[Start of section]
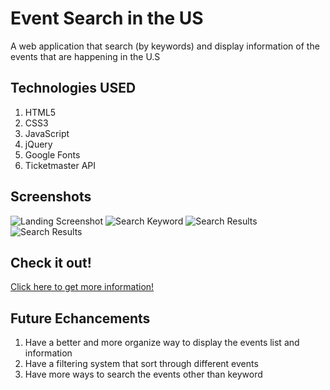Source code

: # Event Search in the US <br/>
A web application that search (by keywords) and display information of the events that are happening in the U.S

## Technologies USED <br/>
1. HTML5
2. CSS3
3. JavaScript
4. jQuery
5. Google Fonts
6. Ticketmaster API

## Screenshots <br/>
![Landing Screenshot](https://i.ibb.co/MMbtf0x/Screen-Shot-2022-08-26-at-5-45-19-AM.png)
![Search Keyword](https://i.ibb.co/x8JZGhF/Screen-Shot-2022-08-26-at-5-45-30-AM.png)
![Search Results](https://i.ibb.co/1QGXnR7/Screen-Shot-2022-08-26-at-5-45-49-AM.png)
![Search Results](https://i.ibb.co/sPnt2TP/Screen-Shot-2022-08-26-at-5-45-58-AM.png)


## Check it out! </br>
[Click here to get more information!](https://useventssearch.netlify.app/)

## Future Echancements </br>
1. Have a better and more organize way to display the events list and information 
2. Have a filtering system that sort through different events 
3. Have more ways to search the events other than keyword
[End of section]
[Start of section]
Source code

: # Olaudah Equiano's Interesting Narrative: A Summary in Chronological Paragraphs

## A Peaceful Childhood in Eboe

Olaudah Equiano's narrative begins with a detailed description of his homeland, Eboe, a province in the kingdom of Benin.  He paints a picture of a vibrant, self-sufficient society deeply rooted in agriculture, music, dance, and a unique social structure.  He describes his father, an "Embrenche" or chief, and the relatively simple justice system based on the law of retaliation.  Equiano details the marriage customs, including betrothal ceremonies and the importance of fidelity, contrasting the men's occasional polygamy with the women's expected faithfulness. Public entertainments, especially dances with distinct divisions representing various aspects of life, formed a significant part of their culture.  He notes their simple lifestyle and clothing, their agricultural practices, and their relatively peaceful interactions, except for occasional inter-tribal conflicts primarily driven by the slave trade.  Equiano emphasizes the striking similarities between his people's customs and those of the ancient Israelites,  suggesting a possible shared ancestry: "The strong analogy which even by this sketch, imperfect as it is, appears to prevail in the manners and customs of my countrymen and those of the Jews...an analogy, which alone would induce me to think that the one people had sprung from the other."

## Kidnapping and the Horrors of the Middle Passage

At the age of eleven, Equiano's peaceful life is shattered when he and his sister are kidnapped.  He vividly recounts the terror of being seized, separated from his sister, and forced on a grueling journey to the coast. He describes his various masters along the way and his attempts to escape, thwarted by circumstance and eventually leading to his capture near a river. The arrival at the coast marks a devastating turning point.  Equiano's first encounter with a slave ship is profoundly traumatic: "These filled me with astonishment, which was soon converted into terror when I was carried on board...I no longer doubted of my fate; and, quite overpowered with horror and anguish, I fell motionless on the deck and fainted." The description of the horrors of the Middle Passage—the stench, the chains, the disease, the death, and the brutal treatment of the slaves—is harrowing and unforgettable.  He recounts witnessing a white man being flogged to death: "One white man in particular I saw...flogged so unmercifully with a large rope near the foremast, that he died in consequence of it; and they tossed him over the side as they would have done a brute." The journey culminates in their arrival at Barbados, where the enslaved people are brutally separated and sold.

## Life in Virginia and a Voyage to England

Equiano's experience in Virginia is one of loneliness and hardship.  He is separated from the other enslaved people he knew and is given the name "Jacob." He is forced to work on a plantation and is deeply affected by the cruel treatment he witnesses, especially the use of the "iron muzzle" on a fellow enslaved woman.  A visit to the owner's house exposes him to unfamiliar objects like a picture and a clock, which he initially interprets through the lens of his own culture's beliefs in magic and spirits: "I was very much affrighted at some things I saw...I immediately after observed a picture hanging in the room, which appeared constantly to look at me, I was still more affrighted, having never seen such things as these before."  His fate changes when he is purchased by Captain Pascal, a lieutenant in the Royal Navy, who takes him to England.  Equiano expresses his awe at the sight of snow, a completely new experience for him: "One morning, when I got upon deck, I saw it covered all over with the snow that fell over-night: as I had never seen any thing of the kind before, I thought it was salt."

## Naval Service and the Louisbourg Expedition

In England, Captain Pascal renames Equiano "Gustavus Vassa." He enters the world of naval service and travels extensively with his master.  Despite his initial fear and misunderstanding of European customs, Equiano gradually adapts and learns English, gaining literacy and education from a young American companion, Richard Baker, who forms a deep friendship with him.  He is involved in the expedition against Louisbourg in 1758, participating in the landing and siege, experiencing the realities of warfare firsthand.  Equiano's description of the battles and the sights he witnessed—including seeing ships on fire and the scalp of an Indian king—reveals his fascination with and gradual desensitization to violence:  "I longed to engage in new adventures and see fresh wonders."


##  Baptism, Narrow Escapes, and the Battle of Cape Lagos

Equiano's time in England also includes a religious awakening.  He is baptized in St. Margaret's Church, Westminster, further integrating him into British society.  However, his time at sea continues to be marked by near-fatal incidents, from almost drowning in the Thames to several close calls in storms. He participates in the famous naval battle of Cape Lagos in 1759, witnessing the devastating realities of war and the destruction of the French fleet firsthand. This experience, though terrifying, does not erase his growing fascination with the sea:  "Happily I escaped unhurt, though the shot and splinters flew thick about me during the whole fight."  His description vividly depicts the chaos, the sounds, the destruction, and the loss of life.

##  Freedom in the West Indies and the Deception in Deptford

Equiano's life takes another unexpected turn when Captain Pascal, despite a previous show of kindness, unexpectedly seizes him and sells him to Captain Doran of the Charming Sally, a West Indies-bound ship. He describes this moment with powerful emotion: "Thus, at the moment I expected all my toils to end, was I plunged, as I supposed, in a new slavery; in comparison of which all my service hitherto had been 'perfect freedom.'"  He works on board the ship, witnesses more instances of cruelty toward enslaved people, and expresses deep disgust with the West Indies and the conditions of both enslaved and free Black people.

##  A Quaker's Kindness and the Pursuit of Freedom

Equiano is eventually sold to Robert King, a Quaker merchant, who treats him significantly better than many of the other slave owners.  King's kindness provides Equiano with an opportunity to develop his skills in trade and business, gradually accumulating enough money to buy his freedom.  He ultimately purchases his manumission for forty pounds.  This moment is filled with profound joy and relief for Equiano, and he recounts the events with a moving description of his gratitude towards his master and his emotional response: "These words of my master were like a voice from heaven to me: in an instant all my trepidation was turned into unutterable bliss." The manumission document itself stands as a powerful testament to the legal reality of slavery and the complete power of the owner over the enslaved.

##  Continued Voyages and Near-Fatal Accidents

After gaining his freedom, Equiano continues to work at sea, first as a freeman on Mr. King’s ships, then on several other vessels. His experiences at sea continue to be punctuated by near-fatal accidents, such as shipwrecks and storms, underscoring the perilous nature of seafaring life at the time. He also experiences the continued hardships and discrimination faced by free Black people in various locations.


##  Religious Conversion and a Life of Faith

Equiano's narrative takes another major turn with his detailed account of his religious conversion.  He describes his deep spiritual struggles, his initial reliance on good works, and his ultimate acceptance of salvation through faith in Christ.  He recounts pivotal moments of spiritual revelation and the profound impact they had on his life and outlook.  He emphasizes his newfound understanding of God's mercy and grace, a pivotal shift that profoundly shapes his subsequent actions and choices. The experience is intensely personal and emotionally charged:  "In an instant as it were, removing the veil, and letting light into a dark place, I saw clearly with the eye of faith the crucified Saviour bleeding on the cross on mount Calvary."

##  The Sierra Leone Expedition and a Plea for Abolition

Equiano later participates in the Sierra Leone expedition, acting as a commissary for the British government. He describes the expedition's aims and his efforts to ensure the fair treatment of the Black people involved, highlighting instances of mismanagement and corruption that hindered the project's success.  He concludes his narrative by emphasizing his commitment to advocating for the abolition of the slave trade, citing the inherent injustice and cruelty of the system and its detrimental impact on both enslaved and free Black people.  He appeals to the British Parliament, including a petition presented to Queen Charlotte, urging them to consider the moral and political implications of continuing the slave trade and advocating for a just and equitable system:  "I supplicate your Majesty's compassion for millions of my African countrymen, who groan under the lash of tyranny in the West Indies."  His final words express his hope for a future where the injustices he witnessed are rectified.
[End of section]
[Start of section]
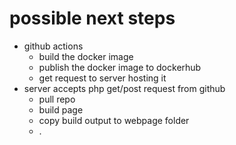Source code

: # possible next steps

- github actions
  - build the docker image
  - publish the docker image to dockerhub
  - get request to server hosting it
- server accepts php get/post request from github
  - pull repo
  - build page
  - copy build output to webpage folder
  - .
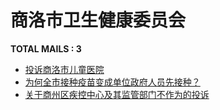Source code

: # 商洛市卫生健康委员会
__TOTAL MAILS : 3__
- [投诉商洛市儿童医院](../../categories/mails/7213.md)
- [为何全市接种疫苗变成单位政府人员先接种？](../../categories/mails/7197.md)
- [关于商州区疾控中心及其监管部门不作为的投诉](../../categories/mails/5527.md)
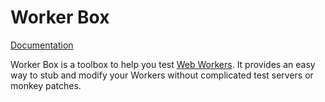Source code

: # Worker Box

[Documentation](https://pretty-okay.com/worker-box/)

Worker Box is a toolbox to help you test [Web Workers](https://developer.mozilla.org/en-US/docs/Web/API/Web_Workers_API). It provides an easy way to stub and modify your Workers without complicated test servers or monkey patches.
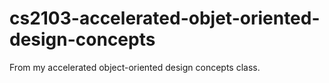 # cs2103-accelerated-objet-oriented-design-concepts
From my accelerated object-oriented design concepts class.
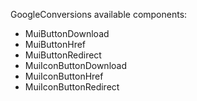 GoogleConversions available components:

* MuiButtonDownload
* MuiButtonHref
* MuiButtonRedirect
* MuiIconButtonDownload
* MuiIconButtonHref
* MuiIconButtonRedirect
[End of section]
How to complete this task
Report the lines above that have the word "devastating" in them.

Response below
At the age of eleven, Equiano's peaceful life is shattered when he and his sister are kidnapped.  He vividly recounts the terror of being seized, separated from his sister, and forced on a grueling journey to the coast. He describes his various masters along the way and his attempts to escape, thwarted by circumstance and eventually leading to his capture near a river. The arrival at the coast marks a devastating turning point.  Equiano's first encounter with a slave ship is profoundly traumatic: "These filled me with astonishment, which was soon converted into terror when I was carried on board...I no longer doubted of my fate; and, quite overpowered with horror and anguish, I fell motionless on the deck and fainted." The description of the horrors of the Middle Passage—the stench, the chains, the disease, the death, and the brutal treatment of the slaves—is harrowing and unforgettable.  He recounts witnessing a white man being flogged to death: "One white man in particular I saw...flogged so unmercifully with a large rope near the foremast, that he died in consequence of it; and they tossed him over the side as they would have done a brute." The journey culminates in their arrival at Barbados, where the enslaved people are brutally separated and sold.
Equiano's time in England also includes a religious awakening.  He is baptized in St. Margaret's Church, Westminster, further integrating him into British society.  However, his time at sea continues to be marked by near-fatal incidents, from almost drowning in the Thames to several close calls in storms. He participates in the famous naval battle of Cape Lagos in 1759, witnessing the devastating realities of war and the destruction of the French fleet firsthand. This experience, though terrifying, does not erase his growing fascination with the sea:  "Happily I escaped unhurt, though the shot and splinters flew thick about me during the whole fight."  His description vividly depicts the chaos, the sounds, the destruction, and the loss of life.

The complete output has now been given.